When we were done with the tour of her iPhone and just how she uses it, I could clearly see how organizations could also follow a similar model for telco, e-mail, data storage & security and enterprise applications. At the end of the tour, when she asked me if I thought her iPhone was cool, I sat there and couldn’t come up with a word that could describe how utterly cool it really was.
But as I continued to envision what the future will hold, one clearly realizes that organizations are well behind the curve of popular technology culture. For example, how many times have you seen a job description state that you must have reliable transportation? Well, in the future we may see similar things in a job description related to IT.
How many people do you know who don’t have a cell phone? With cellular and other data networks continuing to sink the price of service offerings, how much longer do you think organizations will maintain expensive PBX systems when the entire workforce already has a device capable of 30 times more than a traditional desk phone? We’re already seeing this on the consumer side with people ditching traditional landlines and using just cellular phones for their primary communication needs.
With Google stepping up to offer many next gen services — and in no surprise, they will be bidding on the 700Mhz band this January — one has to ask if we’re heading towards commoditized computing. In other words, you’ll get a device, you’ll get apps but only what I as the service provider will want you to have. You keep all your data and communication needs with me and if you attempt to hack me, I will shut you down.
While this new cloud model of computing sounds reliable, cheap and promotes all of the loveliness of convergence and competition, one has to ask if an organization or an individual is ready to place enough trust in Google — or anyone else — for the storage and security of vital information, let alone voice communication and computing needs.
In my mind this boils down to risk vs. cost.
Many of us have seen in-house IT and IT security bumbled just as much as those who are currently providing next gen services. Most individuals you ask clearly don’t trust their private information in the hands of third party companies but how will organizations react to the sweetest of capitalist lures: bottom line savings?
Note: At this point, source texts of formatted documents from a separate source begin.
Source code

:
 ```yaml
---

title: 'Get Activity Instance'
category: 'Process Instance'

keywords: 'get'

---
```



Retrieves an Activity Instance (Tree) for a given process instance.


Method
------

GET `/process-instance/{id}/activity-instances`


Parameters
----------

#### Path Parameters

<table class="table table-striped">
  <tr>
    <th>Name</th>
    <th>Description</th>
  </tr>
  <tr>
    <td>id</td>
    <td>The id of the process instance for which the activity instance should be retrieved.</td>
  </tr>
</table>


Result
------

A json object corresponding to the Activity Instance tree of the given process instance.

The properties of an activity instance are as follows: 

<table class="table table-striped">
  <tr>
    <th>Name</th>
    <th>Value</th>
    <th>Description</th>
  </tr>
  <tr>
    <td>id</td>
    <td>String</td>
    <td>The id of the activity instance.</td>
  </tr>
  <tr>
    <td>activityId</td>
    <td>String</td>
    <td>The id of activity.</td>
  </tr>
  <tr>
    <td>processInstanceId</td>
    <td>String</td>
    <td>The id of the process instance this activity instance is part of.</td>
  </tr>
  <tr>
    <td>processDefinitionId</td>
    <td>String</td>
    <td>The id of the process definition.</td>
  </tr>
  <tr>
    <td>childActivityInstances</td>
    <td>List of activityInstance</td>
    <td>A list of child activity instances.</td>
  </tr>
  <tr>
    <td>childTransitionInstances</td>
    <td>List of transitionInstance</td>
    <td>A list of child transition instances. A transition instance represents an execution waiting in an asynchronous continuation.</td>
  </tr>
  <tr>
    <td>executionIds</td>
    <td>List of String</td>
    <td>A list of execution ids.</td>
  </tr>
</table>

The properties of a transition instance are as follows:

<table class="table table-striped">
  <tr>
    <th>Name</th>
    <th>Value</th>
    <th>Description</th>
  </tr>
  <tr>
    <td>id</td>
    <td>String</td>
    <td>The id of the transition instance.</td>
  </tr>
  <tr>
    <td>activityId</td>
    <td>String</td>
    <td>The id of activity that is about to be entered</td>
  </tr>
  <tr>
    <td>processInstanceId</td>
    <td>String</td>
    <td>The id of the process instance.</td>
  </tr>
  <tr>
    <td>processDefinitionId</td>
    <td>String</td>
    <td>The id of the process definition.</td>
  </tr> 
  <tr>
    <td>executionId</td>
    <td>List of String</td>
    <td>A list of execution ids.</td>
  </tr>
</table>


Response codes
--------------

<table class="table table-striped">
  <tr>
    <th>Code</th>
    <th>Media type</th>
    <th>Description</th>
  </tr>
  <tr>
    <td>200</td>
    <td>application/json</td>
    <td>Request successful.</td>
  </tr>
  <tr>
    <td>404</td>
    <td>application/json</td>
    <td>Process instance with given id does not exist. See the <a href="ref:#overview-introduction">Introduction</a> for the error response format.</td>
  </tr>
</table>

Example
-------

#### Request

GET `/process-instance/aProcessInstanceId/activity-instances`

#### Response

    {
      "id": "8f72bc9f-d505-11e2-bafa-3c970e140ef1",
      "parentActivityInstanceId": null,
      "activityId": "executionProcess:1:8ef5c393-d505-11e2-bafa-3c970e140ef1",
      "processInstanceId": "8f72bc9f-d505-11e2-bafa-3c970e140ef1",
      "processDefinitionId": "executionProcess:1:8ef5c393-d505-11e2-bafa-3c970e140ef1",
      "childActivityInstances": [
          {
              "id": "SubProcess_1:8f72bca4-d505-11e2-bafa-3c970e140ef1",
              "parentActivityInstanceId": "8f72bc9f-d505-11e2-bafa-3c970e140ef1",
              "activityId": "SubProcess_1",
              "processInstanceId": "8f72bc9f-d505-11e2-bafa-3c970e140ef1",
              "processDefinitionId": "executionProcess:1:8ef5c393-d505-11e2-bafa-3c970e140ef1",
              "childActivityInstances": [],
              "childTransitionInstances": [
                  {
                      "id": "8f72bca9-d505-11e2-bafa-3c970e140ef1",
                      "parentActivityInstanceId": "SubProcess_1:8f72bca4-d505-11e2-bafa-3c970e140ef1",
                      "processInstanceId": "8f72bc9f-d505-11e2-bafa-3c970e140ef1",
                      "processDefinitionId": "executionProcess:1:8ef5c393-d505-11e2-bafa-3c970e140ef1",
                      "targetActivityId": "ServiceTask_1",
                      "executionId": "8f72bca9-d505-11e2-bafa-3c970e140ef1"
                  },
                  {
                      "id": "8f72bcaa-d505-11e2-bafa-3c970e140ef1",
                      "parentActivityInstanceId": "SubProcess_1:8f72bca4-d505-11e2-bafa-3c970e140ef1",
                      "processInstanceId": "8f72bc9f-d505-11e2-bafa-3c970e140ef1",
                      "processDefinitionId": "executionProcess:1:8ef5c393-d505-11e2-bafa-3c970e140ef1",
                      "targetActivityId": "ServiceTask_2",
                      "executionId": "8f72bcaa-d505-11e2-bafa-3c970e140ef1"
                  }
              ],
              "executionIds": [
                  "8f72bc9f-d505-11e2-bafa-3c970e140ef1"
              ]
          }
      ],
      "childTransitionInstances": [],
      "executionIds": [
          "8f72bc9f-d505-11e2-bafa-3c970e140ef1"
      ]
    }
If you look at the costs involved with maintaining a mail server, can an organization resist the cost savings of handing the responsibility over to the Googles of the world?
I’m sure we will soon see.
While the excitement and the momentum builds with all of the new cost effective options out there, the realist in me says that most organizations will be slow to adapt. No one wants to ride down the cutting edge only to find that they’ve made a critical error.
So while we will see the iPhone model of computing grow much faster with individuals, don’t expect to see organizations to be as quick to jump. That said, don’t expect to find IT and IT security shops doing half of what they do today. In fact, I bet in ten years you won’t find a traditional telephone on desks nor will you find the current open computing model we see with current workstations.